→ **PROBLEM**: Return the data exactly, apart from leaving out the pictures.

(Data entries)
------------
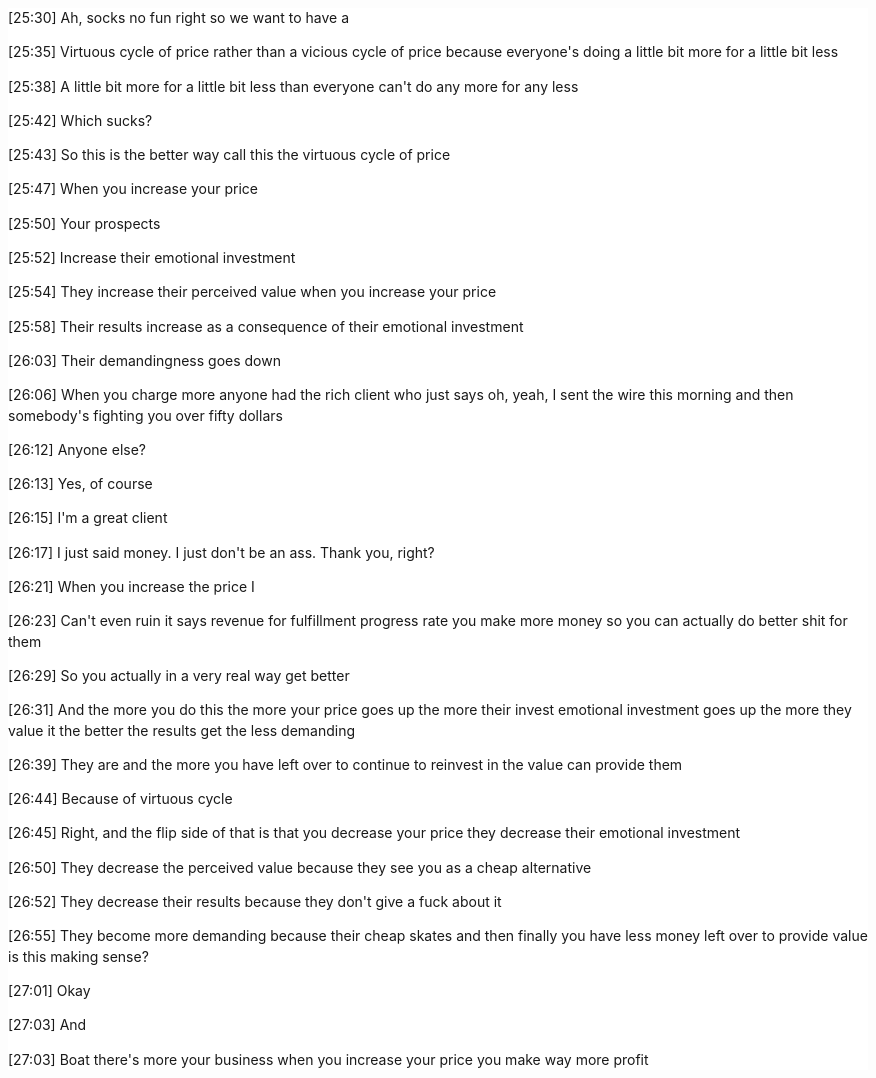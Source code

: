 [25:30] Ah, socks no fun right so we want to have a

[25:35] Virtuous cycle of price rather than a vicious cycle of price because everyone's doing a little bit more for a little bit less

[25:38] A little bit more for a little bit less than everyone can't do any more for any less

[25:42] Which sucks?

[25:43] So this is the better way call this the virtuous cycle of price

[25:47] When you increase your price

[25:50] Your prospects

[25:52] Increase their emotional investment

[25:54] They increase their perceived value when you increase your price

[25:58] Their results increase as a consequence of their emotional investment

[26:03] Their demandingness goes down

[26:06] When you charge more anyone had the rich client who just says oh, yeah, I sent the wire this morning and then somebody's fighting you over fifty dollars

[26:12] Anyone else?

[26:13] Yes, of course

[26:15] I'm a great client

[26:17] I just said money. I just don't be an ass. Thank you, right?

[26:21] When you increase the price I

[26:23] Can't even ruin it says revenue for fulfillment progress rate you make more money so you can actually do better shit for them

[26:29] So you actually in a very real way get better

[26:31] And the more you do this the more your price goes up the more their invest emotional investment goes up the more they value it the better the results get the less demanding

[26:39] They are and the more you have left over to continue to reinvest in the value can provide them

[26:44] Because of virtuous cycle

[26:45] Right, and the flip side of that is that you decrease your price they decrease their emotional investment

[26:50] They decrease the perceived value because they see you as a cheap alternative

[26:52] They decrease their results because they don't give a fuck about it

[26:55] They become more demanding because their cheap skates and then finally you have less money left over to provide value is this making sense?

[27:01] Okay

[27:03] And

[27:03] Boat there's more your business when you increase your price you make way more profit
------------
→ **WRITTEN REPLY**:
Source code

: [25:30] Ah, socks no fun right so we want to have a

[25:35] Virtuous cycle of price rather than a vicious cycle of price because everyone's doing a little bit more for a little bit less

[25:38] A little bit more for a little bit less than everyone can't do any more for any less

[25:42] Which sucks?

[25:43] So this is the better way call this the virtuous cycle of price

[25:47] When you increase your price

[25:50] Your prospects

[25:52] Increase their emotional investment

[25:54] They increase their perceived value when you increase your price

[25:58] Their results increase as a consequence of their emotional investment

[26:03] Their demandingness goes down

[26:06] When you charge more anyone had the rich client who just says oh, yeah, I sent the wire this morning and then somebody's fighting you over fifty dollars

[26:12] Anyone else?

[26:13] Yes, of course

[26:15] I'm a great client

[26:17] I just said money. I just don't be an ass. Thank you, right?

[26:21] When you increase the price I

[26:23] Can't even ruin it says revenue for fulfillment progress rate you make more money so you can actually do better shit for them

[26:29] So you actually in a very real way get better

[26:31] And the more you do this the more your price goes up the more their invest emotional investment goes up the more they value it the better the results get the less demanding

[26:39] They are and the more you have left over to continue to reinvest in the value can provide them

[26:44] Because of virtuous cycle

[26:45] Right, and the flip side of that is that you decrease your price they decrease their emotional investment

[26:50] They decrease the perceived value because they see you as a cheap alternative

[26:52] They decrease their results because they don't give a fuck about it

[26:55] They become more demanding because their cheap skates and then finally you have less money left over to provide value is this making sense?

[27:01] Okay

[27:03] And

[27:03] Boat there's more your business when you increase your price you make way more profit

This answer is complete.